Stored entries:
>>
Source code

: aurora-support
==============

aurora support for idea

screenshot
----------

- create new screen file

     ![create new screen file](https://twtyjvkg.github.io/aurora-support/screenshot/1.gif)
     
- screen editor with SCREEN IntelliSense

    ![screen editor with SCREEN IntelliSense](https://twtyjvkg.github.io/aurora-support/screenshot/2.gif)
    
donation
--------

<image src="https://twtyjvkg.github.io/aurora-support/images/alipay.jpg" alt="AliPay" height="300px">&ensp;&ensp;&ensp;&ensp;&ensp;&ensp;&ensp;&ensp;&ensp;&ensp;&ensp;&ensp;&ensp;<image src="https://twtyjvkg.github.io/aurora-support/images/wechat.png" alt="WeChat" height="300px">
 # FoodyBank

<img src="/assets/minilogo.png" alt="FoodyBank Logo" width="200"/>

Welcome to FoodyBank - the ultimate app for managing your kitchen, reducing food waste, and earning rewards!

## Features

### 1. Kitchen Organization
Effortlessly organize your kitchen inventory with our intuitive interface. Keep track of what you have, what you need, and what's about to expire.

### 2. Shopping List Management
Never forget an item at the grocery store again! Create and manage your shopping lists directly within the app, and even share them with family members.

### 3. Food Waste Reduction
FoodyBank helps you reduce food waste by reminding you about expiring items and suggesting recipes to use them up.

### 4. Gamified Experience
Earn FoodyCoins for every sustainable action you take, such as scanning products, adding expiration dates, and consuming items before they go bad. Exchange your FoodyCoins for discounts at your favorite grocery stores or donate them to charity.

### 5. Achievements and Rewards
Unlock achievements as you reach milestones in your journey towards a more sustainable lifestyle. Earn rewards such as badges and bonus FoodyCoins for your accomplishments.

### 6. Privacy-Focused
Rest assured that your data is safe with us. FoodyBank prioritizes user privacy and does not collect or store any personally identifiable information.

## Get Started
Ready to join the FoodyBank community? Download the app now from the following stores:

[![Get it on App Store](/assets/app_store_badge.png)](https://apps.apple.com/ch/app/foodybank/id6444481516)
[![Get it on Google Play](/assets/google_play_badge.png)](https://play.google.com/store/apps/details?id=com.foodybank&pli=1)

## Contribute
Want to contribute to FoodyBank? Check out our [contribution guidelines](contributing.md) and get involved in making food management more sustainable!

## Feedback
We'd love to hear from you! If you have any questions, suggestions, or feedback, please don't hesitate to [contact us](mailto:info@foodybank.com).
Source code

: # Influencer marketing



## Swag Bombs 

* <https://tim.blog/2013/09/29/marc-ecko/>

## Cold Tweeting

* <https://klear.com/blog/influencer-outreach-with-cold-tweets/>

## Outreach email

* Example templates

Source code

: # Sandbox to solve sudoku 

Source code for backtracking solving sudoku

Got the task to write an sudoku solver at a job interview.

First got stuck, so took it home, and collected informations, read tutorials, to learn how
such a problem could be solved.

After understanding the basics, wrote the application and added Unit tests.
<<
From the records above, return each line that includes "blog".

* <https://tim.blog/2013/09/29/marc-ecko/>
* <https://klear.com/blog/influencer-outreach-with-cold-tweets/>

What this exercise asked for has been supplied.